▶ What you need to do
Leave every picture out, and write out the remaining entries exactly.

BEGIN Task inputs

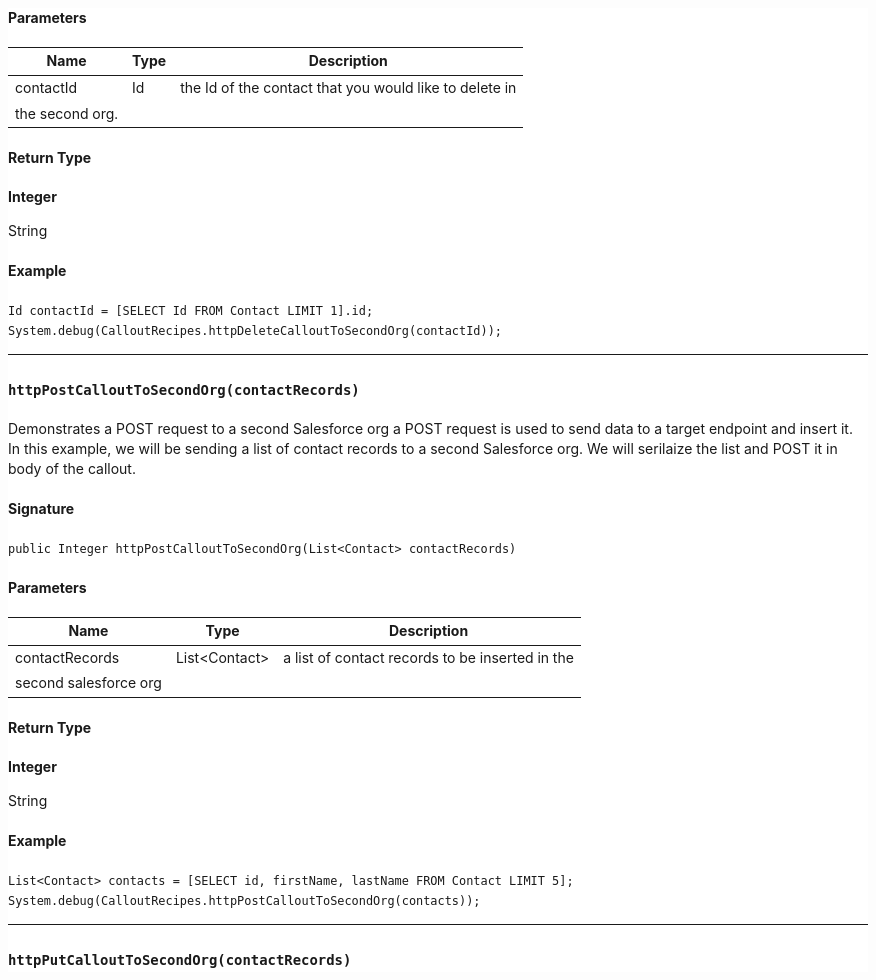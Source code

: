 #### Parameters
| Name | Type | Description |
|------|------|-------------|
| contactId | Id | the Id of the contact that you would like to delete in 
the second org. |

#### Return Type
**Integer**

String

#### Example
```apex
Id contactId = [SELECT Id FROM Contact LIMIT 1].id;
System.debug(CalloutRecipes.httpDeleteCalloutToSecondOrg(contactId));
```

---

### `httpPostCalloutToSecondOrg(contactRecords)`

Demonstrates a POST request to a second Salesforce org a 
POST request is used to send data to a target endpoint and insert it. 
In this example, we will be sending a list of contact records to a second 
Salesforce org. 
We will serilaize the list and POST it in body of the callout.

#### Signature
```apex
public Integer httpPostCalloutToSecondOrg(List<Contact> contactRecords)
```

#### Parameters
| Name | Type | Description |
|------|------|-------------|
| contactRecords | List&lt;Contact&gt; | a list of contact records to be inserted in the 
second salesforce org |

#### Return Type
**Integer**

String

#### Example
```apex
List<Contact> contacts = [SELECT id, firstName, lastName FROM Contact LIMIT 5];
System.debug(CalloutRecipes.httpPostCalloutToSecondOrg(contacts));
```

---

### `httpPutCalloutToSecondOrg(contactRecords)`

END Task inputs

▶ Written solution
Source code

: #### Parameters
| Name | Type | Description |
|------|------|-------------|
| contactId | Id | the Id of the contact that you would like to delete in 
the second org. |

#### Return Type
**Integer**

String

#### Example
```apex
Id contactId = [SELECT Id FROM Contact LIMIT 1].id;
System.debug(CalloutRecipes.httpDeleteCalloutToSecondOrg(contactId));
```

---

### `httpPostCalloutToSecondOrg(contactRecords)`

Demonstrates a POST request to a second Salesforce org a 
POST request is used to send data to a target endpoint and insert it. 
In this example, we will be sending a list of contact records to a second 
Salesforce org. 
We will serilaize the list and POST it in body of the callout.

#### Signature
```apex
public Integer httpPostCalloutToSecondOrg(List<Contact> contactRecords)
```

#### Parameters
| Name | Type | Description |
|------|------|-------------|
| contactRecords | List&lt;Contact&gt; | a list of contact records to be inserted in the 
second salesforce org |

#### Return Type
**Integer**

String

#### Example
```apex
List<Contact> contacts = [SELECT id, firstName, lastName FROM Contact LIMIT 5];
System.debug(CalloutRecipes.httpPostCalloutToSecondOrg(contacts));
```

---

### `httpPutCalloutToSecondOrg(contactRecords)`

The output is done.